## WORKING DATA
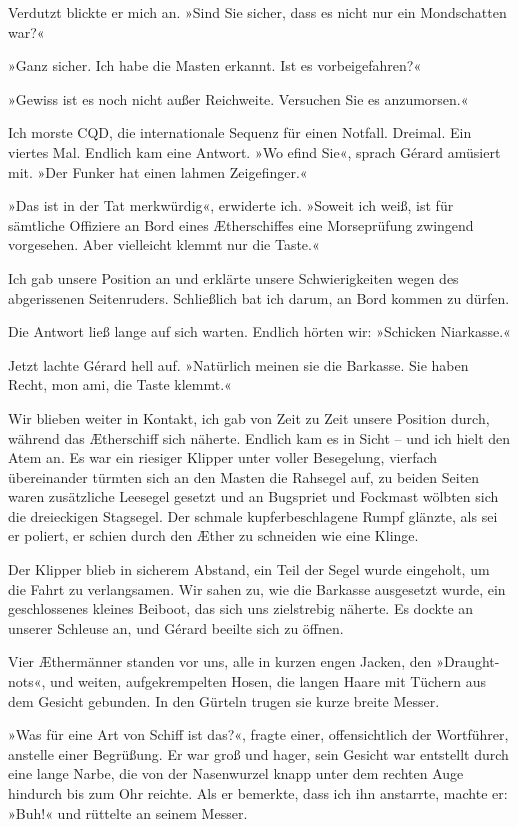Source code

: Verdutzt blickte er mich an. »Sind Sie sicher, dass es nicht nur
ein Mondschatten war?«

»Ganz sicher. Ich habe die Masten erkannt. Ist es vorbeigefahren?«

»Gewiss ist es noch nicht außer Reichweite. Versuchen Sie es
anzumorsen.«

Ich morste CQD, die internationale Sequenz für einen Notfall.
Dreimal. Ein viertes Mal. Endlich kam eine Antwort. »Wo efind Sie«,
sprach Gérard amüsiert mit. »Der Funker hat einen lahmen
Zeigefinger.«

»Das ist in der Tat merkwürdig«, erwiderte ich. »Soweit ich weiß,
ist für sämtliche Offiziere an Bord eines Ætherschiffes eine
Morseprüfung zwingend vorgesehen. Aber vielleicht klemmt nur die
Taste.«

Ich gab unsere Position an und erklärte unsere Schwierigkeiten
wegen des abgerissenen Seitenruders. Schließlich bat ich darum, an
Bord kommen zu dürfen.

Die Antwort ließ lange auf sich warten. Endlich hörten wir:
»Schicken Niarkasse.«

Jetzt lachte Gérard hell auf. »Natürlich meinen sie die Barkasse.
Sie haben Recht, mon ami, die Taste klemmt.«

\bigpar

Wir blieben weiter in Kontakt, ich gab von Zeit zu Zeit unsere
Position durch, während das Ætherschiff sich näherte. Endlich kam
es in Sicht – und ich hielt den Atem an. Es war ein riesiger
Klipper unter voller Besegelung, vierfach übereinander türmten sich
an den Masten die Rahsegel auf, zu beiden Seiten waren zusätzliche
Leesegel gesetzt und an Bugspriet und Fockmast wölbten sich die
dreieckigen Stagsegel. Der schmale kupferbeschlagene Rumpf glänzte,
als sei er poliert, er schien durch den Æther zu schneiden wie eine
Klinge.

Der Klipper blieb in sicherem Abstand, ein Teil der Segel wurde
eingeholt, um die Fahrt zu verlangsamen. Wir sahen zu, wie die
Barkasse ausgesetzt wurde, ein geschlossenes kleines Beiboot, das
sich uns zielstrebig näherte. Es dockte an unserer Schleuse an, und
Gérard beeilte sich zu öffnen.

Vier Æthermänner standen vor uns, alle in kurzen engen Jacken, den
»Draught-nots«, und weiten, aufgekrempelten Hosen, die langen Haare
mit Tüchern aus dem Gesicht gebunden. In den Gürteln trugen sie
kurze breite Messer.

»Was für eine Art von Schiff ist das?«, fragte einer,
offensichtlich der Wortführer, anstelle einer Begrüßung. Er war
groß und hager, sein Gesicht war entstellt durch eine lange Narbe,
die von der Nasenwurzel knapp unter dem rechten Auge hindurch bis
zum Ohr reichte. Als er bemerkte, dass ich ihn anstarrte, machte
er: »Buh!« und rüttelte an seinem Messer.

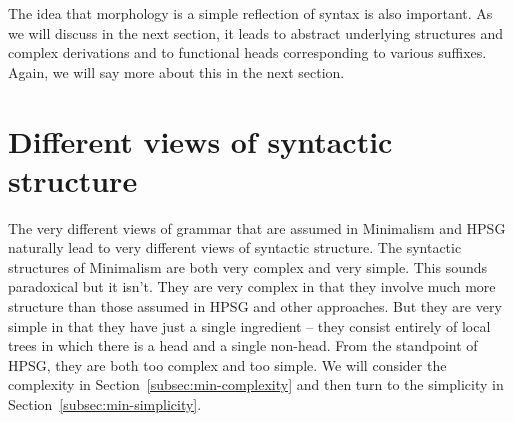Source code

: \documentclass[output=paper]{langsci/langscibook}
\begin{document}
The idea that morphology is a simple reflection of syntax is also important. As we will discuss in
the next section, it leads to abstract underlying structures and complex derivations and to
functional heads corresponding to various suffixes. Again, we will say more about this in the next
section.  
	
\section{Different views of syntactic structure}
\label{sec:min-views-structure}
The very different views of grammar that are assumed in Minimalism and HPSG naturally lead to very
different views of syntactic structure. The syntactic structures of Minimalism are both very complex
and very simple. This sounds paradoxical but it isn't. They are very complex in that they involve
much more structure than those assumed in HPSG and other approaches. But they are very simple in
that they have just a single ingredient -- they consist entirely of local trees in which there is a
head and a single non-head. From the standpoint of HPSG, they are both too complex and too
simple. We will consider the complexity in Section~\ref{subsec:min-complexity} and then turn to the
simplicity in Section~\ref{subsec:min-simplicity}. 
\end{document}
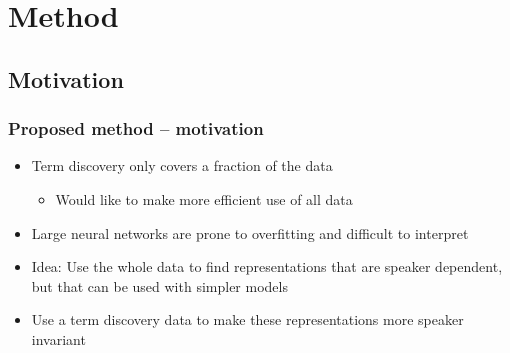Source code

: \documentclass[british]{beamer}
\begin{document}
  \section{Method}
  \subsection{Motivation}
  
  \begin{frame}
    \frametitle{Proposed method -- motivation}
    
    \begin{itemize}
     \item Term discovery only covers a fraction of the data
     \begin{itemize}
      \item Would like to make more efficient use of all data
     \end{itemize}
     \item Large neural networks are prone to overfitting and difficult to interpret
     \item Idea: Use the whole data to find representations that are speaker dependent, but that can be used with simpler models
     \item Use a term discovery data to make these representations more speaker invariant
    \end{itemize}
  \end{frame}
  
\end{document}
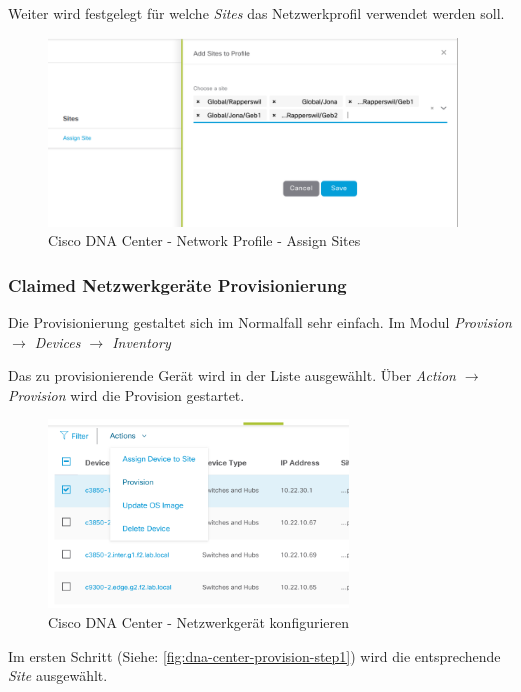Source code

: Weiter wird festgelegt für welche \textit{Sites} das Netzwerkprofil verwendet werden soll. 

\begin{figure}[H]
	\centering
	\includegraphics[height=5cm]{img/secondtry/dna-center-network-profile-assign-sites.png}
	\caption{Cisco DNA Center - Network Profile - Assign Sites}
	\label{fig:dna-center-network-profile-assign-sites}
\end{figure}

\subsubsection{Claimed Netzwerkgeräte Provisionierung}

Die Provisionierung gestaltet sich im Normalfall sehr einfach. Im Modul \textit{Provision $\rightarrow$ Devices $\rightarrow$ Inventory}

Das zu provisionierende Gerät wird in der Liste ausgewählt. Über \textit{Action $\rightarrow$ Provision} wird die Provision gestartet. 

\begin{figure}[H]
	\centering
	\includegraphics[height=5cm]{img/secondtry/dna-center-provision-device.png}
	\caption{Cisco DNA Center - Netzwerkgerät konfigurieren}
	\label{fig:dna-center-provision-device}
\end{figure}

Im ersten Schritt (Siehe: \ref{fig:dna-center-provision-step1}) wird die entsprechende \textit{Site} ausgewählt. 

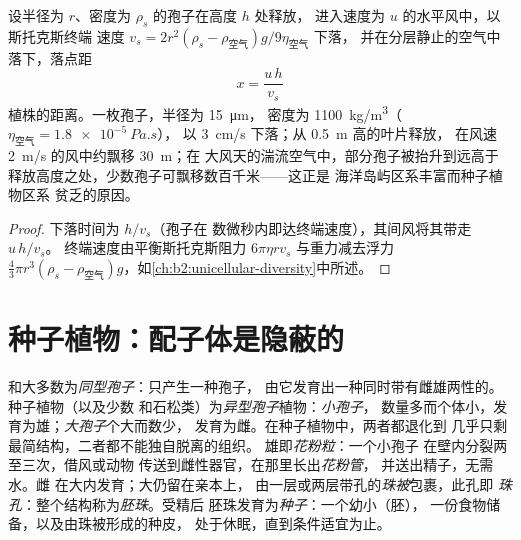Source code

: \begin{theorem}[孢子的扩散]\label{thm:b2:plant-life-cycles:dispersal}
设半径为 $r$、密度为 $\rho_s$ 的孢子在高度 $h$ 处释放，
进入速度为 $u$ 的水平风中，以斯托克斯终端
速度 $v_s = 2r^2(\rho_s - \rho_{\text{空气}})g/9\eta_{\text{空气}}$ 下落，
并在分层静止的空气中落下，落点距
\[
x = \frac{u\,h}{v_s}
\]
植株的距离。一枚孢子，半径为 \qty{15}{\micro m}，
密度为 \qty{1100}{kg/m^3}（$\eta_{\text{空气}} = \qty{1.8e-5}{Pa.s}$），
以 \qty{3}{cm/s} 下落；从 \qty{0.5}{m} 高的叶片释放，
在风速 \qty{2}{m/s} 的风中约飘移 \qty{30}{m}；在
大风天的湍流空气中，部分孢子被抬升到远高于
释放高度之处，少数孢子可飘移数百千米——这正是
海洋岛屿区系丰富而种子植物区系
贫乏的原因。
\end{theorem}
\begin{proof}
下落时间为 $h/v_s$（孢子在
数微秒内即达终端速度），其间风将其带走 $u\,h/v_s$。
终端速度由平衡斯托克斯阻力 $6\pi\eta r
v_s$ 与重力减去浮力 $\tfrac43\pi r^3(\rho_s -
\rho_{\text{空气}})g$，如\cref{ch:b2:unicellular-diversity}中所述。
\end{proof}

\section{种子植物：配子体是隐蔽的}

\begin{definition}[异型孢子性、花粉、胚珠]\label{def:b2:plant-life-cycles:heterospory}
和大多数为\emph{同型孢子}：只产生一种孢子，
由它发育出一种同时带有雌雄两性的。种子植物（以及少数
和石松类）为\emph{异型孢子}植物：\emph{小孢子}，
数量多而个体小，发育为雄；\emph{大孢子}个大而数少，
发育为雌。在种子植物中，两者都退化到
几乎只剩最简结构，二者都不能独自脱离的组织。
雄即\emph{花粉粒}：一个小孢子
在壁内分裂两至三次，借风或动物
传送到雌性器官，在那里长出\emph{花粉管}，
并送出精子，无需水。雌
在大内发育；大仍留在亲本上，
由一层或两层带孔的\emph{珠被}包裹，此孔即
\emph{珠孔}：整个结构称为\emph{胚珠}。受精后
胚珠发育为\emph{种子}：一个幼小（胚），
一份食物储备，以及由珠被形成的种皮，
处于休眠，直到条件适宜为止。
\end{definition}

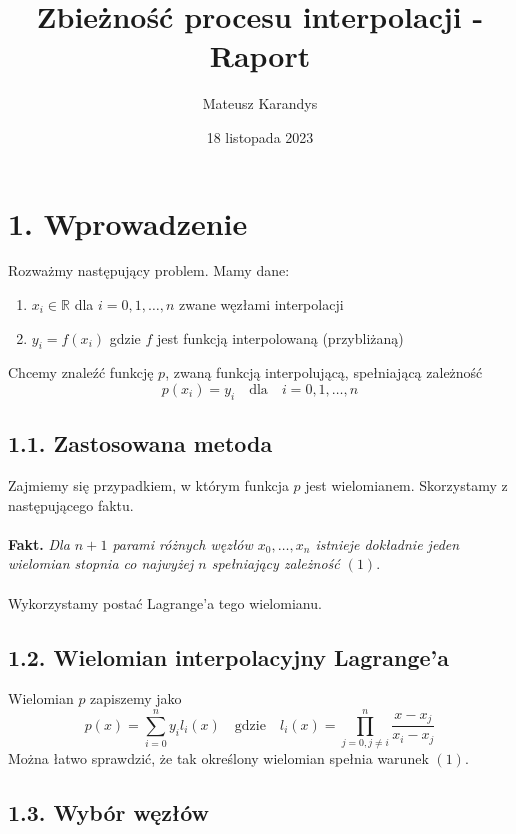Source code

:\documentclass{article}
\title{Zbieżność procesu interpolacji - Raport}
\author{Mateusz Karandys}
\date{18 listopada 2023}
\begin{document}
	
	\maketitle
	
	\section*{1. Wprowadzenie}
	
	Rozważmy następujący problem. Mamy dane:
	\begin{enumerate}
		\item $x_i \in \mathbb{R}$ dla $i = 0, 1, \ldots, n$ zwane węzłami interpolacji
		\item $y_i = f(x_i)$ gdzie $f$ jest funkcją interpolowaną (przybliżaną)
	\end{enumerate}
	Chcemy znaleźć funkcję $p$, zwaną funkcją interpolującą, spełniającą zależność
	\begin{equation}
	p(x_i) = y_i \quad \text{dla} \quad i = 0, 1, \dots, n
	\end{equation}
	
	\subsection*{1.1. Zastosowana metoda}
	
	Zajmiemy się przypadkiem, w którym funkcja $p$ jest wielomianem. Skorzystamy z następującego faktu.\\\\
	\textbf{Fakt.}
	\textit{Dla $n+1$ parami różnych węzłów $x_0, \ldots, x_n$ istnieje dokładnie jeden wielomian stopnia co najwyżej $n$ spełniający zależność $(1)$}.\\\\
	Wykorzystamy postać Lagrange'a tego wielomianu.

	\subsection*{1.2. Wielomian interpolacyjny Lagrange'a}
	
	Wielomian $p$ zapiszemy jako 
	\[
		p(x) = \sum_{i=0}^n y_il_i(x) \quad \text{gdzie} \quad l_i(x) = \prod_{j=0, j \ne i}^n \frac{x-x_j}{x_i-x_j}
	\]
	Można łatwo sprawdzić, że tak określony wielomian spełnia warunek $(1)$.
	
	\subsection*{1.3. Wybór węzłów}
	
\end{document}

## WHAT THE TASK REQUIRES
Produce a verbatim copy of the lines from the one holding "funkcją interpolowaną (przybliżaną)" to the final line of the data, and nothing more.

## EXERCISE RESPONSE
		\item $y_i = f(x_i)$ gdzie $f$ jest funkcją interpolowaną (przybliżaną)
	\end{enumerate}
	Chcemy znaleźć funkcję $p$, zwaną funkcją interpolującą, spełniającą zależność
	\begin{equation}
	p(x_i) = y_i \quad \text{dla} \quad i = 0, 1, \dots, n
	\end{equation}
	
	\subsection*{1.1. Zastosowana metoda}
	
	Zajmiemy się przypadkiem, w którym funkcja $p$ jest wielomianem. Skorzystamy z następującego faktu.\\\\
	\textbf{Fakt.}
	\textit{Dla $n+1$ parami różnych węzłów $x_0, \ldots, x_n$ istnieje dokładnie jeden wielomian stopnia co najwyżej $n$ spełniający zależność $(1)$}.\\\\
	Wykorzystamy postać Lagrange'a tego wielomianu.

	\subsection*{1.2. Wielomian interpolacyjny Lagrange'a}
	
	Wielomian $p$ zapiszemy jako 
	\[
		p(x) = \sum_{i=0}^n y_il_i(x) \quad \text{gdzie} \quad l_i(x) = \prod_{j=0, j \ne i}^n \frac{x-x_j}{x_i-x_j}
	\]
	Można łatwo sprawdzić, że tak określony wielomian spełnia warunek $(1)$.
	
	\subsection*{1.3. Wybór węzłów}
	
\end{document}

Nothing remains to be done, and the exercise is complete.